There are many open source, free scripts that you can use to create a website. But, you can also create your own website from scratch, only using the features you actually need. PHP and MySQL combine to be an easy yet powerful way to create dynamic web pages that interact with your visitors.

You can create useful and well formatted web pages with HTML, but with the addition of PHP and MySQL you can collect data from your users, create specific content on the fly, and do many other things that simple HTML alone cannot do. You can use PHP right inside your already existing HTML content, or put HTML tags right inside your PHP coding.

PHP and MySQL complement each other to do what neither can do alone. PHP can collect data, and MySQL can in turn store the information. PHP can create dynamic calculations, and MySQL can provide it with the variables it uses. PHP can create a shopping cart for your web store, but MySQL can keep the data in a format PHP can use to create receipts on demand, show current order status, or even suggest other related products.

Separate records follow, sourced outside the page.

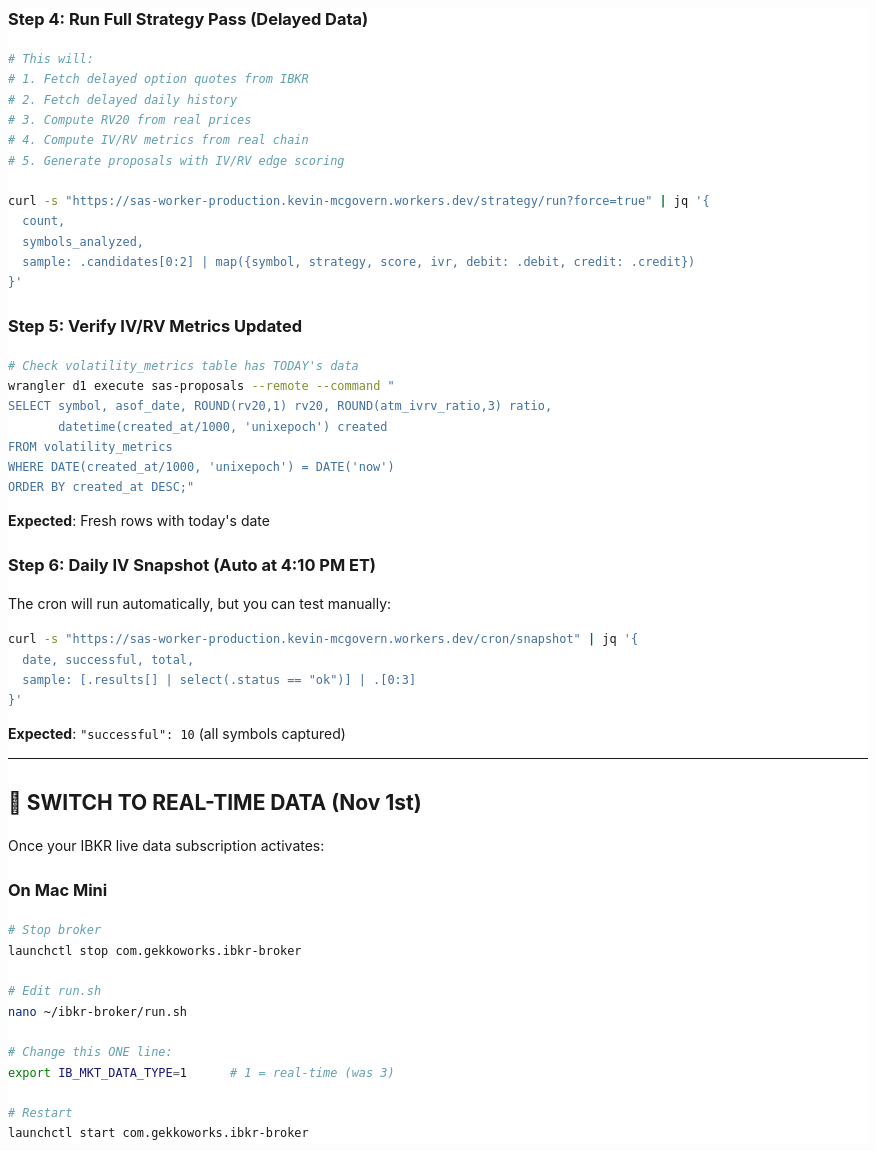 ### Step 4: Run Full Strategy Pass (Delayed Data)

```bash
# This will:
# 1. Fetch delayed option quotes from IBKR
# 2. Fetch delayed daily history
# 3. Compute RV20 from real prices
# 4. Compute IV/RV metrics from real chain
# 5. Generate proposals with IV/RV edge scoring

curl -s "https://sas-worker-production.kevin-mcgovern.workers.dev/strategy/run?force=true" | jq '{
  count, 
  symbols_analyzed,
  sample: .candidates[0:2] | map({symbol, strategy, score, ivr, debit: .debit, credit: .credit})
}'
```

### Step 5: Verify IV/RV Metrics Updated

```bash
# Check volatility_metrics table has TODAY's data
wrangler d1 execute sas-proposals --remote --command "
SELECT symbol, asof_date, ROUND(rv20,1) rv20, ROUND(atm_ivrv_ratio,3) ratio,
       datetime(created_at/1000, 'unixepoch') created
FROM volatility_metrics 
WHERE DATE(created_at/1000, 'unixepoch') = DATE('now')
ORDER BY created_at DESC;"
```

**Expected**: Fresh rows with today's date

### Step 6: Daily IV Snapshot (Auto at 4:10 PM ET)

The cron will run automatically, but you can test manually:

```bash
curl -s "https://sas-worker-production.kevin-mcgovern.workers.dev/cron/snapshot" | jq '{
  date, successful, total,
  sample: [.results[] | select(.status == "ok")] | .[0:3]
}'
```

**Expected**: `"successful": 10` (all symbols captured)

---

## 🚀 SWITCH TO REAL-TIME DATA (Nov 1st)

Once your IBKR live data subscription activates:

### On Mac Mini

```bash
# Stop broker
launchctl stop com.gekkoworks.ibkr-broker

# Edit run.sh
nano ~/ibkr-broker/run.sh

# Change this ONE line:
export IB_MKT_DATA_TYPE=1      # 1 = real-time (was 3)

# Restart
launchctl start com.gekkoworks.ibkr-broker
```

Although PHP and MySQL can each be used independently, when you put them together it opens up countless possibilities for your site. It is becoming more and more necessary to deliver dynamic content to keep up with the demands of web surfers and their desire to have information instantly delivered to them online.

WordPress is one of the most popular PHP scripts available today, and it allows people with little to no coding knowledge to put up a professional website in minutes. However, if you took the time to identify exactly what you wanted from your blog website, and put in the effort to learn the PHP code necessary to accomplish those results, you could create your own script without all of the extra, unnecessary features included in the WordPress package.

Many open source scripts are filled with endless possibilities for your website. But what happens if you never use 90% of those features? The space those features occupy on the server is wasted, and your website has to comb through it all to determine which features to load and which to ignore when someone visits your website.

By taking the initiative to learn the PHP code required to design a website with only the features you require, and then designing efficient MySQL queries that will populate your website quickly with only the information necessary, you could have a screaming fast website with excellent dynamic content.